45 This article is referred to radiopharmaceuticals that have been used for the treatment of bone cancer, hepatic malignancies and thyroid pathological situations. More specifically 32P, 89Sr, 117mSn, 153Sm, 166Ho, 186Re and 188Re have been used for bone cancer therapy or bone pain palliation. Also, 90Y, 166Ho and 188Re have been used for the treatment or palliation of hepatic malignancies. For bone cancer therapy, 32P and 89Sr are the most old-known radioisotopes used. 32P is no longer used as the toxicity levels to the normal tissues were significantly high. However, 89Sr is currently used in many centres although its first use has been performed many years ago. From the rest, 117mSn are 153Sm have been established in nuclear medicine therapy while 166Ho, 186Re and 188Re are currently interfered in many studies and clinical trials which evaluate their potential use. In the treatment of thyroid diseases, 131I has been broadly established since several decades. Due to its synthesis, it has been proved the most successful therapeutic radiopharmaceutical for the thyroid as it concentrates on the gland and any metastasis. 211At is a radionuclide under investigation for the treatment of thyroid diseases, as well. For various lymphomas, the suitable radionuclides are 67Cu (not currently used), 90Y, and 188Re while 177Lu and 111In are mostly used for neuroendocrine tumours. 212Bi and 213Bi have been utilized in the treatment of melanomas and leukemia, respectively. The dosimetric methods for the quantification of the absorbed dose in critical organs and the tumour are evolved throughout time. In the dawn of the Nuclear Medicine, the absorbed dose in the patient was calculated through strict mathematical equations without any imaging data. Then, 2D dosimetry followed retrieving data from the SPECT images. 2D dosimetry was gradually replaced by 3D dosimetry which is the most predominant technique, nowadays. Many simulation programmes appeared and the need for the accurate estimation of the received dose is now imperative.
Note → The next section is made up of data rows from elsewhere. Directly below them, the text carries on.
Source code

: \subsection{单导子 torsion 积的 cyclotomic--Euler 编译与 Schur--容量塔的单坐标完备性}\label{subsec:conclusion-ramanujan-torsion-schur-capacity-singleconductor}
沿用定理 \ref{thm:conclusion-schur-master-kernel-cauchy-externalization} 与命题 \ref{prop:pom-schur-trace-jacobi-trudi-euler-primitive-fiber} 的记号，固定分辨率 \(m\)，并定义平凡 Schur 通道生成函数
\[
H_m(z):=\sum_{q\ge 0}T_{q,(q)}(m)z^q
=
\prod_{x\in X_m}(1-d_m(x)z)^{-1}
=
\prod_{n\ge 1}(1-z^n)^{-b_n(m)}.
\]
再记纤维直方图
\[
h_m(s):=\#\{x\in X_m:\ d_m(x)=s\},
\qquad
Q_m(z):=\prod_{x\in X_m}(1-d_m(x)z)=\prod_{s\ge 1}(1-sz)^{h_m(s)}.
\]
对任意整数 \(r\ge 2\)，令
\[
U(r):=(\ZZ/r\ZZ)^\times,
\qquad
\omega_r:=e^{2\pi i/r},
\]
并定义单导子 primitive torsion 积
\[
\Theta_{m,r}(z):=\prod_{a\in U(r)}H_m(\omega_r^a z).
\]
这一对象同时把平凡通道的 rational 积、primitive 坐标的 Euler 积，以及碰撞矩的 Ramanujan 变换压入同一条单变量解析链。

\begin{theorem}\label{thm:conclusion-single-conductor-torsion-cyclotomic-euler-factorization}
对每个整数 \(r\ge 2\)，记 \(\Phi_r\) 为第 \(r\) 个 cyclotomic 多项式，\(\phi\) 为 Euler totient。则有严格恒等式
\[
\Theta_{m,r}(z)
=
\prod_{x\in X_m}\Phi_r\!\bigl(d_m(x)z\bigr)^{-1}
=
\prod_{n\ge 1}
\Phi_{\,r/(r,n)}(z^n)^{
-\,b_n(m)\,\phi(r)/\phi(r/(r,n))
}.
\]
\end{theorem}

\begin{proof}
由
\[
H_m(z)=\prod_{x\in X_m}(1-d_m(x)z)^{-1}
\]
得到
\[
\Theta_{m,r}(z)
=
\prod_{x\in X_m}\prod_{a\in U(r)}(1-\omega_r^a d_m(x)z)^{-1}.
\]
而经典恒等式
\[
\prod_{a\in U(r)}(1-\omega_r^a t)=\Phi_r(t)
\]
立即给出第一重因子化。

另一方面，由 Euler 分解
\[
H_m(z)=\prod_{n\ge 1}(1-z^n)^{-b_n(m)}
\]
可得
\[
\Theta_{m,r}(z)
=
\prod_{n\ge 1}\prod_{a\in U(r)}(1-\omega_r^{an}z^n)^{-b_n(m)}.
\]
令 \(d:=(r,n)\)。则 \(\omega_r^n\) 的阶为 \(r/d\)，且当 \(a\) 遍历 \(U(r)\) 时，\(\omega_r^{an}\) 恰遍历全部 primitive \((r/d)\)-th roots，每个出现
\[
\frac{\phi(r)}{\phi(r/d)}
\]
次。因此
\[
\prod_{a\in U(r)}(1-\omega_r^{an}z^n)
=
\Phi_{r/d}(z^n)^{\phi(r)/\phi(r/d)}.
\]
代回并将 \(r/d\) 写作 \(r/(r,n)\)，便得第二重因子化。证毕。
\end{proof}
Today, 3D techniques are highly developed and they estimate the dose with great accuracy compared to older techniques.

IV) CONCLUSION

Concluding, many radionuclides have been used in Nuclear Medicine therapy resulting in either complete treatment or pain palliation. The choice of the suitable radio- labelled depends on parameters which characterize the tumour, the chemical properties of the agent and the physical properties of the radionuclide. Dosimetric methods are rapidly changed and much research is conducted to that direction. The most significant current trend which, additionally, needs further research is the wide establishment

46 and optimization of patient-specific dosimetry as this will contribute to even more precise dosimetric outcome.